Sunday of the Man Born Blind.
Epistle: Acts of the Apostles 16:16-34.
Prokimenon (Tone 5) Ps.11: 8, 2
You, O Lord, will keep us and preserve us always from this generation.
Stichon: Save me, O Lord, for there is no longer any holy man, for truthfulness has vanished from among the children of men.

A Reading from the Acts of the Apostles:
In those days it came to pass that as we the disciples were going to pray, we were met by a girl who had a spirit of divination and brought her masters much profit by her soothsaying. Now, she was following Paul and us, and kept crying out loudly, “These men are servants of the most high God, and they announce to you a way of salvation!” This she did for many days. But Paul could not stand it, so he turned and said to the spirit, “I order you in the name of Jesus Christ: get out of her!” And it went out of her that very moment. But seeing that their hope of profit was gone, her masters seized Paul and Silas and dragged them to the market-place before the authorities; and bringing them to the magistrates, they said, “These men are disturbing our city. They are Jews, and they advocate practices it is not permitted for us to adopt or observe, since we are Romans.” And the crowd opposed them too, and the magistrates tore off their cloaks and ordered them to be beaten with rods. And after inflicting many blows on them, they threw them in jail, ordering the jailer to keep them under safe guard. And he, receiving this command, consigned them to the inner jail and fastened their feet in the stocks. But at midnight, while Paul and Silas were singing hymns to God, the prisoners listened to them. And suddenly, there was such a violent earthquake that the foundations of the jail were shaken, and at once all the doors flew open and everyone’s chains came loose. But when the jailer woke up and saw all the doors of the jail open, he drew his sword and was about to kill himself, thinking the prisoners had escaped. But Paul cried out in a loud voice, saying, “Do not hurt yourself, for we are all here!” Then calling for a light, he ran in, and trembling with fear, fell at the feet of Paul and Silas.

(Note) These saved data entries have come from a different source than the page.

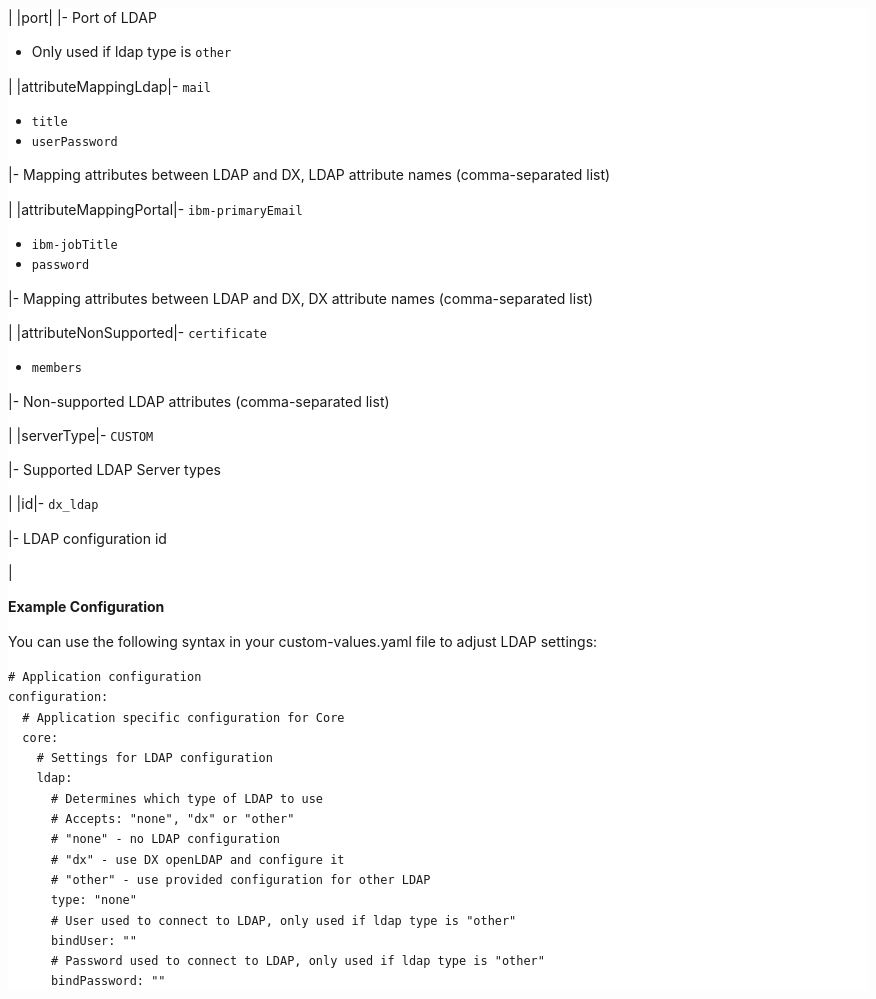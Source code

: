 |
|port| |-   Port of LDAP
-   Only used if ldap type is `other`

|
|attributeMappingLdap|-   `mail`
-   `title`
-   `userPassword`

|-   Mapping attributes between LDAP and DX, LDAP attribute names \(comma-separated list\)

|
|attributeMappingPortal|-   `ibm-primaryEmail`
-   `ibm-jobTitle`
-   `password`

|-   Mapping attributes between LDAP and DX, DX attribute names \(comma-separated list\)

|
|attributeNonSupported|-   `certificate`
-   `members`

|-   Non-supported LDAP attributes \(comma-separated list\)

|
|serverType|-   `CUSTOM`

|-   Supported LDAP Server types

|
|id|-   `dx_ldap`

|-   LDAP configuration id

|

**Example Configuration**

You can use the following syntax in your custom-values.yaml file to adjust LDAP settings:

```
# Application configuration
configuration:
  # Application specific configuration for Core
  core:
    # Settings for LDAP configuration
    ldap:
      # Determines which type of LDAP to use
      # Accepts: "none", "dx" or "other"
      # "none" - no LDAP configuration
      # "dx" - use DX openLDAP and configure it
      # "other" - use provided configuration for other LDAP
      type: "none"
      # User used to connect to LDAP, only used if ldap type is "other"
      bindUser: ""
      # Password used to connect to LDAP, only used if ldap type is "other"
      bindPassword: ""
```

And he let them out and asked, “Sirs, what must I do to be saved?” And they replied, “Believe in the Lord Jesus and you shall be saved together with your household.” And he spoke to him the word of the Lord, and also to all his household. And he took them at that same hour of the night, and washed their wounds; and he himself was baptized, and all those of his household immediately after. And taking them into his house, he set a table before them, and rejoiced with all his household over his faith in God.

Gospel: John 9:1-38.

Homily
Has someone ever asked you: “Are you Catholic or are you Christian?” “Are you saved?” “Why do Catholics baptize children?”

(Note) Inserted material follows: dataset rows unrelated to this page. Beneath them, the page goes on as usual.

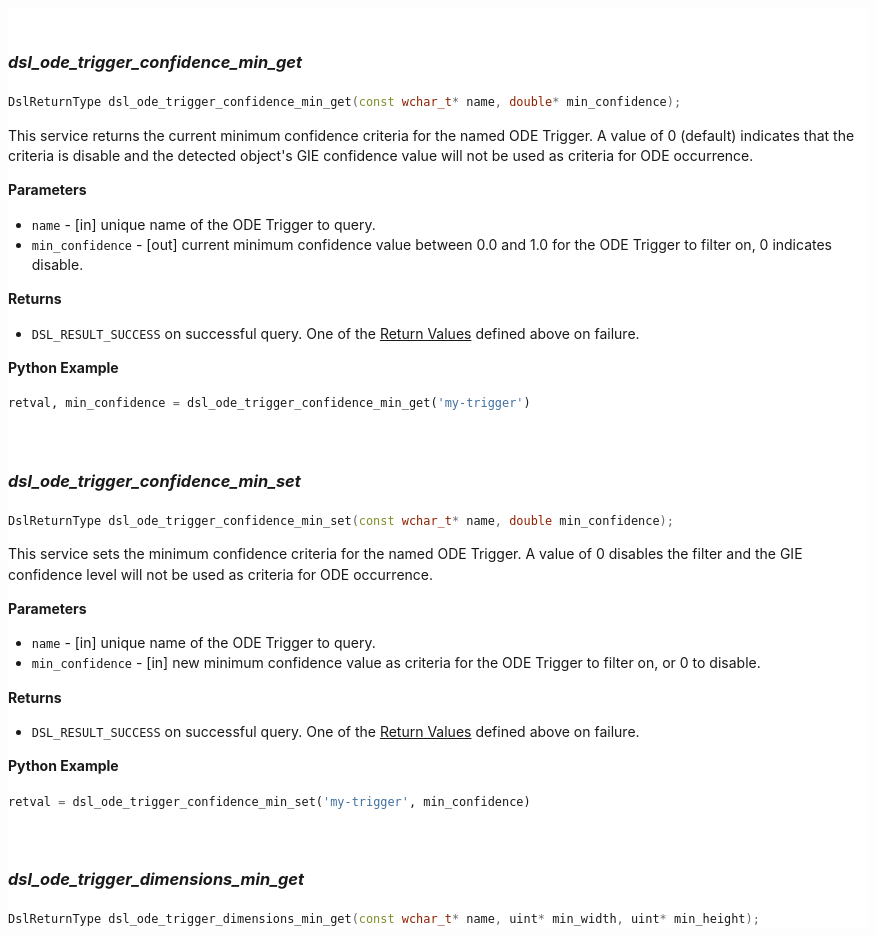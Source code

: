 <br>

### *dsl_ode_trigger_confidence_min_get*
```c++
DslReturnType dsl_ode_trigger_confidence_min_get(const wchar_t* name, double* min_confidence);
```

This service returns the current minimum confidence criteria for the named ODE Trigger. A value of 0 (default) indicates that the criteria is disable and the detected object's GIE confidence value will not be used as criteria for ODE occurrence.

**Parameters**
* `name` - [in] unique name of the ODE Trigger to query.
* `min_confidence` - [out] current minimum confidence value between 0.0 and 1.0 for the ODE Trigger to filter on, 0 indicates disable.

**Returns**
* `DSL_RESULT_SUCCESS` on successful query. One of the [Return Values](#return-values) defined above on failure.

**Python Example**
```Python
retval, min_confidence = dsl_ode_trigger_confidence_min_get('my-trigger')
```

<br>

### *dsl_ode_trigger_confidence_min_set*
```c++
DslReturnType dsl_ode_trigger_confidence_min_set(const wchar_t* name, double min_confidence);
```

This service sets the minimum confidence criteria for the named ODE Trigger. A value of 0 disables the filter and the GIE confidence level will not be used as criteria for ODE occurrence.

**Parameters**
* `name` - [in] unique name of the ODE Trigger to query.
* `min_confidence` - [in] new minimum confidence value as criteria for the ODE Trigger to filter on, or 0 to disable.

**Returns**
* `DSL_RESULT_SUCCESS` on successful query. One of the [Return Values](#return-values) defined above on failure.

**Python Example**
```Python
retval = dsl_ode_trigger_confidence_min_set('my-trigger', min_confidence)
```

<br>

### *dsl_ode_trigger_dimensions_min_get*
```c++
DslReturnType dsl_ode_trigger_dimensions_min_get(const wchar_t* name, uint* min_width, uint* min_height);
```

If so, do you feel comfortable answering these and other questions related to your faith? You should, because in his first letter, Saint Peter says: “Always be prepared to make a defense to anyone who calls you to account for the hope that is in you” (1 Peter 3:15). If there is hope in us, then we need to be able to comfortably and convincingly speak about that hope?

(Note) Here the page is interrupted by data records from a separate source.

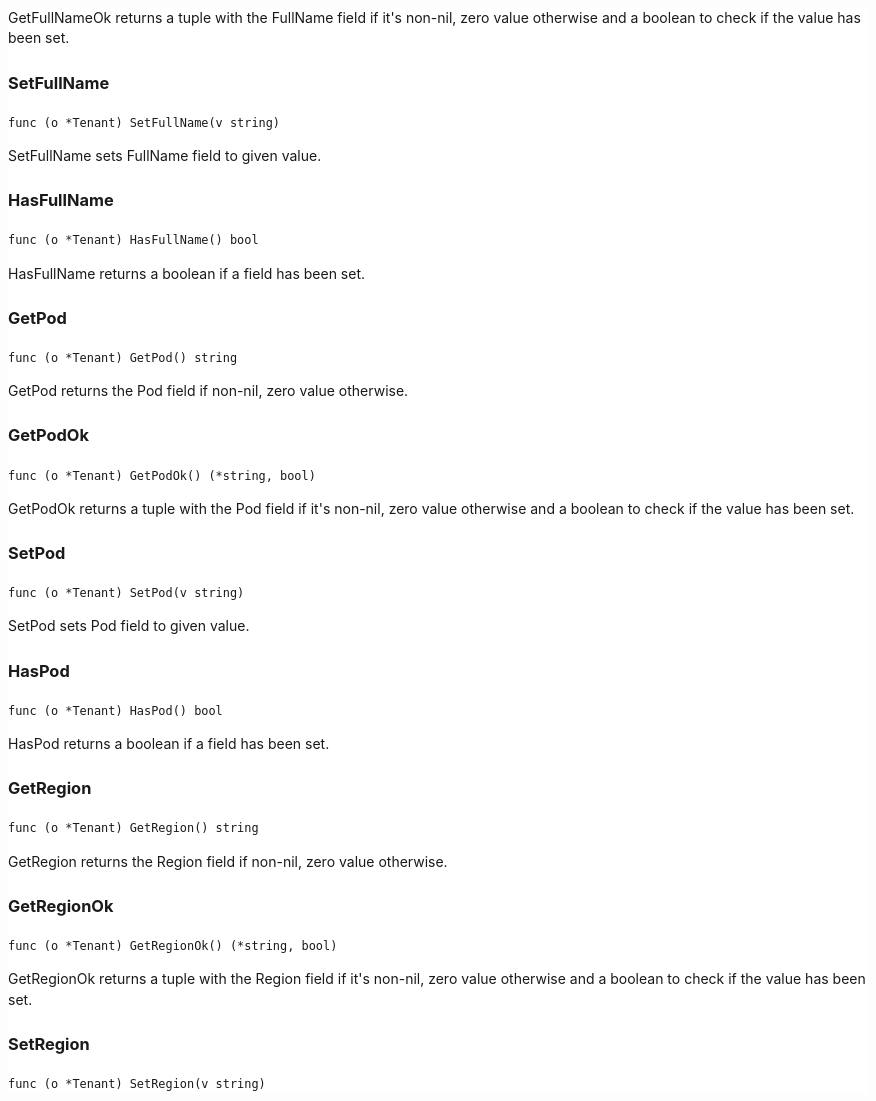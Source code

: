 GetFullNameOk returns a tuple with the FullName field if it's non-nil, zero value otherwise and a boolean to check if the value has been set.

### SetFullName

`func (o *Tenant) SetFullName(v string)`

SetFullName sets FullName field to given value.

### HasFullName

`func (o *Tenant) HasFullName() bool`

HasFullName returns a boolean if a field has been set.

### GetPod

`func (o *Tenant) GetPod() string`

GetPod returns the Pod field if non-nil, zero value otherwise.

### GetPodOk

`func (o *Tenant) GetPodOk() (*string, bool)`

GetPodOk returns a tuple with the Pod field if it's non-nil, zero value otherwise and a boolean to check if the value has been set.

### SetPod

`func (o *Tenant) SetPod(v string)`

SetPod sets Pod field to given value.

### HasPod

`func (o *Tenant) HasPod() bool`

HasPod returns a boolean if a field has been set.

### GetRegion

`func (o *Tenant) GetRegion() string`

GetRegion returns the Region field if non-nil, zero value otherwise.

### GetRegionOk

`func (o *Tenant) GetRegionOk() (*string, bool)`

GetRegionOk returns a tuple with the Region field if it's non-nil, zero value otherwise and a boolean to check if the value has been set.

### SetRegion

`func (o *Tenant) SetRegion(v string)`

The first question: “Are you Catholic or are you Christian?” should be an easy one to answer, because Catholics are Christians. In fact, our Melkite Catholic Church, which traces its roots to Jerusalem and Antioch, is actually the Church of the New Testament. We should all have Acts of the Apostles 11:26 memorized. This verse reads: “For a whole year Barnabas and Saul met with the church, and taught a large company of people; and in Antioch the disciples were for the first time called Christians.”

As the Church grew beyond Jerusalem and Antioch there was a need to distinguish between those who follow the same beliefs and those who split off to start their own separate communities.

The word “Christian” means a follower of Christ. The word “Catholic” means “universal” in Latin and “belonging to the whole” in Greek. Therefore, the communities who believed in the same thing and whose beliefs could be traced to the teachings of the apostles were called the Catholic Christians because they were universal and their beliefs and traditions were consistent.

“Tradition” became an important word in the early Church. That is why Saint Paul says in 2 Thessalonians 2:15: “stand firm and hold to the traditions which you were taught by us, either by word of mouth or by letter.” He also says in 2 Thessalonians 3:6. “keep away from anyone who is living in idleness and not in accord with the tradition that you received from us.”

Therefore, you are not a Catholic or a Christian, you are a Catholic Christian. Today, some Protestants have reversed this and refer to themselves as “the Christians” and look at the Catholic Church as an offshoot. When you read Church history you see that there have been divisions from day one, but the Church that is one and consistent in belief from the time of the apostles is the Catholic Church.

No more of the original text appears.